Дело в том, что сильные перегрузки возникают только при каких-то нештатных, аварийных посадках. Корабли сейчас довольно надёжные, и такие ситуации случаются редко. Такого как раньше, когда космонавтов готовили к очень сильным перегрузкам, например требовалось «держать» до 10g, уже нет — теперь это в принципе абсолютно не нужно.
Ещё одна существенная проблема при полёте — так называемый синдром укачивания. Он возникает в невесомости из-за проблем в вестибулярном аппарате человека, эволюционно формировавшемся под действием земного тяготения. Но сейчас есть хорошие методы тренировки и медикаментозные средства, которые корректируют работу вестибулярного аппарата и снимают неприятные ощущения. Так что с этим тоже научились бороться.
Поэтому краткосрочный полёт, например на неделю, становится вполне безопасным для организма. В этом случае по возвращении на Землю не требуется каких-то серьёзных реабилитационных мероприятий.
— Вы участвовали в экспедициях знаменитых путешественников Дмитрия и Матвея Шпаро. Там был какой-то научный интерес?
— Да. Первой была экспедиция Дмитрия Шпаро, в которой я принял участие в 1989 году. У него возникла идея совместного лыжного похода с американцами протяжённостью 2000 миль из Анадыря через Берингов пролив до города Коцебу на Аляске. Наша Арктика много лет была закрытой для иностранцев территорией, а тут как раз ограничения сняли, и он решил таким образом показать единение двух народов, назвав экспедицию «Берингов мост».
Тогда рушились многие барьеры, и у нас был период сближения СССР и США. С каждой стороны участвовали по шесть человек. Когда встал вопрос, что в экспедицию можно привнести и какую-то научную составляющую, то Шпаро, хорошо меня зная, предложил, чтобы я занялся составлением научной программы с нашей стороны.
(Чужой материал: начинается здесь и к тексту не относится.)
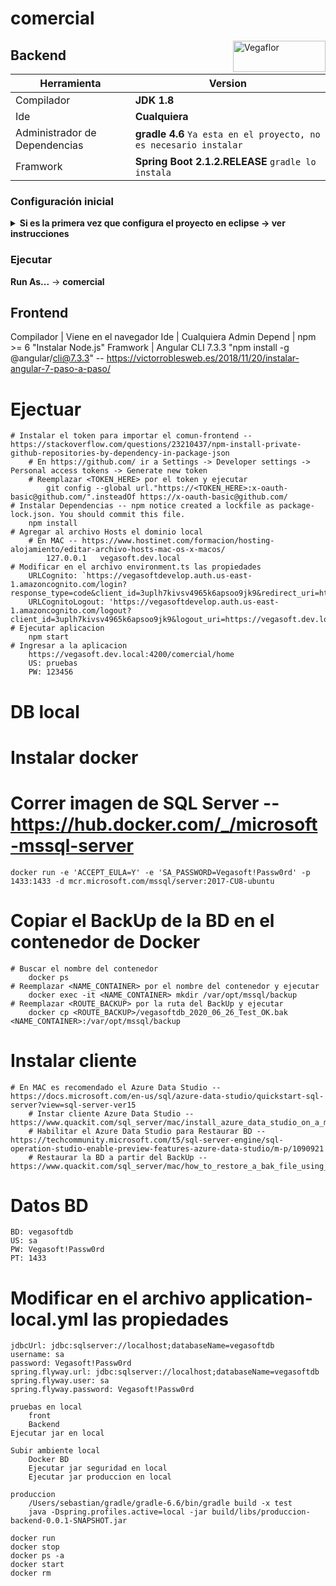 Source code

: # comercial

<img src="https://le-cdn.website-editor.net/4aa03d26578c4b949aa4f65e52d7e4c0/dms3rep/multi/opt/Logo+Vegaflor+copy-4df30103-320w.png" align="right" alt="Vegaflor" width="148" height="50">

## Backend
| Herramienta | Version |
| ------ | ------ |
| Compilador | **JDK 1.8** |
| Ide | **Cualquiera** |
| Administrador de Dependencias | **gradle 4.6** `Ya esta en el proyecto, no es necesario instalar` |
| Framwork | **Spring Boot 2.1.2.RELEASE** `gradle lo instala` |

### Configuración inicial
<details><summary><b>Si es la primera vez que configura el proyecto en eclipse -> ver instrucciones</b></summary>

1. Descargar el proyecto **[comun]** al mismo nivel de comercial.
2. En eclipse para gradle 4.6 se debe instalar el plugin:
    ```sh
    https://dist.springsource.com/release/TOOLS/gradle
    ```
3. **Import...** -> **Gradle (STS)** -> **Gradle (STS) Project** `Se usara la version de gradle que esta dentro del proyecto configurada: gradle/wrapper/gradle-wrapper.properties`
4. Instalar lombok `en caso de que el Ide no lo tenga instalado`
    <details><summary><b>En eclipse -> ver instrucciones</b></summary>

    1. Ir al proyecto `comercial-backend-comando-aplicacion`
    2. En `Gradle Dependencies`
    3. Click derecho en el jar: `lombok-1.16.18.jar`
    4. **Run As** -> **Java Application**
    5. En la ventana de instalacion de lombok, seleccionar el eclipse e instalar
    </details>

5. Configurar arranque:
    1. **En eclipse** -> **Run** -> **Run Configurations**
    2. Click derecho en **Java Application** -> **New Configuration**
    3. Diligenciar:
        ```yaml
        Name: `comercial`
        Project: `comercial-backend`
        Main class: `com.vegaflor.core.Application`
        Arguments -> VM arguments: `-Dspring.profiles.active=local`
        Apply -> Run
        ```
</details>

### Ejecutar
**Run As...** -> **comercial**

[comun]: https://github.com/grupovegaflor/comun

## Frontend
Compilador | Viene en el navegador
Ide | Cualquiera 
Admin Depend | npm >= 6 "Instalar Node.js"
Framwork | Angular CLI 7.3.3 "npm install -g @angular/cli@7.3.3" -- https://victorroblesweb.es/2018/11/20/instalar-angular-7-paso-a-paso/
# Ejectuar
    # Instalar el token para importar el comun-frontend -- https://stackoverflow.com/questions/23210437/npm-install-private-github-repositories-by-dependency-in-package-json
        # En https://github.com/ ir a Settings -> Developer settings -> Personal access tokens -> Generate new token
        # Reemplazar <TOKEN_HERE> por el token y ejecutar
            git config --global url."https://<TOKEN_HERE>:x-oauth-basic@github.com/".insteadOf https://x-oauth-basic@github.com/
    # Instalar Dependencias -- npm notice created a lockfile as package-lock.json. You should commit this file.
        npm install
    # Agregar al archivo Hosts el dominio local
        # En MAC -- https://www.hostinet.com/formacion/hosting-alojamiento/editar-archivo-hosts-mac-os-x-macos/
            127.0.0.1	vegasoft.dev.local
    # Modificar en el archivo environment.ts las propiedades
        URLCognito: `https://vegasoftdevelop.auth.us-east-1.amazoncognito.com/login?response_type=code&client_id=3uplh7kivsv4965k6apsoo9jk9&redirect_uri=https://vegasoft.dev.local:4200`,
        URLCognitoLogout: 'https://vegasoftdevelop.auth.us-east-1.amazoncognito.com/logout?client_id=3uplh7kivsv4965k6apsoo9jk9&logout_uri=https://vegasoft.dev.local:4200/',
    # Ejecutar aplicacion
        npm start
    # Ingresar a la aplicacion
        https://vegasoft.dev.local:4200/comercial/home
        US: pruebas
        PW: 123456
        
# DB local
# Instalar docker
# Correr imagen de SQL Server -- https://hub.docker.com/_/microsoft-mssql-server
    docker run -e 'ACCEPT_EULA=Y' -e 'SA_PASSWORD=Vegasoft!Passw0rd' -p 1433:1433 -d mcr.microsoft.com/mssql/server:2017-CU8-ubuntu
# Copiar el BackUp de la BD en el contenedor de Docker
    # Buscar el nombre del contenedor
        docker ps
    # Reemplazar <NAME_CONTAINER> por el nombre del contenedor y ejecutar
        docker exec -it <NAME_CONTAINER> mkdir /var/opt/mssql/backup
    # Reemplazar <ROUTE_BACKUP> por la ruta del BackUp y ejecutar
        docker cp <ROUTE_BACKUP>/vegasoftdb_2020_06_26_Test_OK.bak <NAME_CONTAINER>:/var/opt/mssql/backup
# Instalar cliente
    # En MAC es recomendado el Azure Data Studio -- https://docs.microsoft.com/en-us/sql/azure-data-studio/quickstart-sql-server?view=sql-server-ver15
        # Instar cliente Azure Data Studio -- https://www.quackit.com/sql_server/mac/install_azure_data_studio_on_a_mac.cfm
        # Habilitar el Azure Data Studio para Restaurar BD -- https://techcommunity.microsoft.com/t5/sql-server-engine/sql-operation-studio-enable-preview-features-azure-data-studio/m-p/1090921
        # Restaurar la BD a partir del BackUp -- https://www.quackit.com/sql_server/mac/how_to_restore_a_bak_file_using_azure_data_studio.cfm
# Datos BD
    BD: vegasoftdb
    US: sa
    PW: Vegasoft!Passw0rd
    PT: 1433
# Modificar en el archivo application-local.yml las propiedades
    jdbcUrl: jdbc:sqlserver://localhost;databaseName=vegasoftdb
    username: sa
    password: Vegasoft!Passw0rd
    spring.flyway.url: jdbc:sqlserver://localhost;databaseName=vegasoftdb
    spring.flyway.user: sa
    spring.flyway.password: Vegasoft!Passw0rd

    pruebas en local
        front
        Backend
    Ejecutar jar en local

    Subir ambiente local
        Docker BD
        Ejecutar jar seguridad en local
        Ejecutar jar produccion en local

    produccion
        /Users/sebastian/gradle/gradle-6.6/bin/gradle build -x test
        java -Dspring.profiles.active=local -jar build/libs/produccion-backend-0.0.1-SNAPSHOT.jar
    
    docker run
    docker stop
    docker ps -a
    docker start
    docker rm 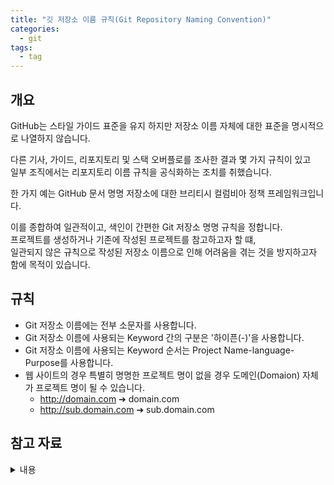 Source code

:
 ```yaml
---
title: "깃 저장소 이름 규칙(Git Repository Naming Convention)"
categories:
  - git
tags:
  - tag
---
```

## 개요
GitHub는 스타일 가이드 표준을 유지 하지만 저장소 이름 자체에 대한 표준을 명시적으로 나열하지 않습니다. 

다른 기사, 가이드, 리포지토리 및 스택 오버플로를 조사한 결과 몇 가지 규칙이 있고  
일부 조직에서는 리포지토리 이름 규칙을 공식화하는 조치를 취했습니다.

한 가지 예는 GitHub 문서 명명 저장소에 대한 브리티시 컬럼비아 정책 프레임워크입니다. 

이를 종합하여 일관적이고, 색인이 간편한 Git 저장소 명명 규칙을 정합니다.  
프로젝트를 생성하거나 기존에 작성된 프로젝트를 참고하고자 할 떄,  
일관되지 않은 규칙으로 작성된 저장소 이름으로 인해 어려움을 겪는 것을 방지하고자 함에 목적이 있습니다.

## 규칙
- Git 저장소 이름에는 전부 소문자를 사용합니다.
- Git 저장소 이름에 사용되는 Keyword 간의 구분은 '하이픈(-)'을 사용합니다.
- Git 저장소 이름에 사용되는 Keyword 순서는 Project Name-language-Purpose를 사용합니다.
- 웹 사이트의 경우 특별히 명명한 프로젝트 명이 없을 경우 도메인(Domaion) 자체가 프로젝트 명이 될 수 있습니다. 
  - http://domain.com ➔ domain.com
  - http://sub.domain.com ➔ sub.domain.com

## 참고 자료
<details>
<summary>내용</summary>
<div markdown="1">

### GitHub 문서 명명 저장소에 대한 브리티시 컬럼비아 정책 프레임워크
GitHub repo의 이름을 지정하는 것은 매우 간단해 보입니다. 다음과 같은 것을 원할 것입니다.
- 설명
- 가독성
- 일관성
- 문맥
- 미래 친화적
- 확장 가능
- 재사용 가능
- 간략한(짧은/간단한)

리포지토리에 이름을 지정하는 잘못된 방법은 없지만 일부 이름은 다른 이름보다 낫습니다.  
다음은 GitHub 리포지토리의 멋진 이름을 선택하기 위한 몇 가지 고려 사항입니다.

#### 규약 준수
특정 프로젝트에 대해 설정된 명명 규칙에 따라 코드 언어 또는 커뮤니티를 시작하는 것이 좋습니다.
그러나 종종 Git 프로젝트는 많은 언어가 사용되는 웹사이트를 위한 것입니다.
단순함을 위해 도메인 이후에 웹사이트 저장소를 모델링하는 것이 합리적입니다.
```
http://domain.com ➔ domain.com.git
http://sub.domain.com ➔ sub.domain.com.git
```
다른 프로젝트의 경우 소문자 및 대시 패턴을 유지하겠습니다.
```
star-wars.git
the-empire-strikes-back.git
return-of-the-jedi.git
```

#### CamelCase는 어떻습니까?
CamelCase의 경우 문제는 단어에 대한 해석이 다른 경우가 많다는 것입니다(예: checkinService 대 checkInService).  
또한, 이름이 비슷한 repo가 많을 경우, 자신이 관심 있는 repo를 만든 사람이 대소문자를 구분하여 사용했는지 지속적으로 확인해야 하는 경우 자동 완성 기능이 어렵습니다.  
또한 대문자를 피하는 것이 가장 좋습니다. 아무도 소리치는 것을 좋아하지 않습니다.

#### 조직 이름 피하기
일단 설정되면 리포지토리 이름을 변경하는 것은 간단한 작업이지만 다운스트림 링크가 끊어지는 것과 같은 의도하지 않은 결과가 발생할 수 있습니다.  
따라서 장기간에 걸쳐 안정적일 수 있는 이름에 대해 생각하십시오.  
부처, 부서, 기관, 부서, 지부 및 팀 이름은 변경될 수 있으므로 repo 이름의 일부로 포함하지 않는 것이 가장 좋습니다.  
이름에 "BC"를 넣는 것은 "브리티시 컬럼비아 주"의 컨텍스트를 제공하는 데 적합하지만 모든 리포지토리를 그런 식으로 시작하지 맙시다.  
정렬 및 검색을 어렵게 만듭니다.

### Modus Create 토론
#### 규칙
응답자에게 저장소 이름에서 선호하는 다음 구분 기호를 선택하도록 요청했습니다.
- Hyphens (-) e.g. my-repo
- Underscores/Snake Case (\_) e.g. my_repo
- None e.g. myrepo
- Camel Case e.g. myRepo
- Pascal Case e.g. MyRepo

다음은 이름 자체에 어떤 정보가 포함되어야 하는지에 대한 규칙이었습니다. 
즉, 구분 기호로 구분해야 하는 정보는 무엇입니까? 
연구를 기반으로 세 가지 옵션을 제시하고 응답자에게 1(낮은)에서 3(높은)까지 순위를 매기도록 요청했습니다.
```
[product/project name]-[purpose]-[framework/language] e.g. myproject-api-rails
[product/project name]-[purpose] e.g. myproject-rest-api
[language/framework]-[product/project] e.g. python-security-scripts
```
#### 결과
총 68명이 설문에 응답했습니다.

Separator type|Respondents who used this formet
---|---
Hyphens (-) e.g. my-repo|81.7%(49)
Underscores/Snake Case (\_) e.g. my_repo|5%(3)
None e.g. myrepo|0%(0)
Camel Case e.g. myRepo|6.7%(4)
Pascal Case e.g. MyRepo|5%(3)
Other|1.7%(1)

전체 결과는 하이픈이 단연 가장 많이 사용되는 구분 기호임을 보여줍니다.

다음으로 제안된 명명 규칙에 대한 결과를 검토했습니다.

Option|1|2|3
---|---|---|---
[product/project name]-[purpose]-[framework/language] e.g. myproject-api-rails|15|30|15|
[product/project name]-[purpose] e.g. myproject-rest-api|36|15|9|
[language/framework]-[product/project] e.g. python-security-scripts|16|27|17|

#### 종합
결과를 종합하면 하이픈이 81.7%가 하이픈을 선호하는 가장 인기 있는 구분 기호 규칙임을 알 수 있습니다.  

옵션 3은 옵션 1보다 약간 더 인기가 많았으므로 일관되게 사용하기만 하면 이 옵션 중 하나를 프로젝트 팀에서 수용할 수 있습니다.
요약하자면, 개인이 Python 도구 또는 JavaScript 도구를 찾고 있을 수 있으므로 언어 정의가 유용한 오픈 소스 프로젝트에 규칙 3이 더 적합할 수 있습니다.  
반면에 규칙 1은 여러 제품이 존재하고 마이크로서비스와 같은 하위 구성요소로 구성된 프로젝트 팀이나 부서에 더 적합할 수 있습니다.
</div>
</details>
В итоге удалось собрать уникальный материал по взаимосвязи гипоксической устойчивости с переносимостью длительных тяжёлых физических нагрузок.
— В чём его уникальность?
— На фоне постоянных физических нагрузок мы тогда показали, что специально тренированные к лыжным переходам представители европеоидной расы оказываются даже более устойчивы, чем чукчи или эскимосы — так называемая аборигенная группа. В принципе, это было предсказуемо, потому что чукча на охоте не гоняется за песцом на лыжах, он зря не бегает. Но мы показали все эти вещи уже не умозрительно, а на конкретных данных. Экспедиция удалась.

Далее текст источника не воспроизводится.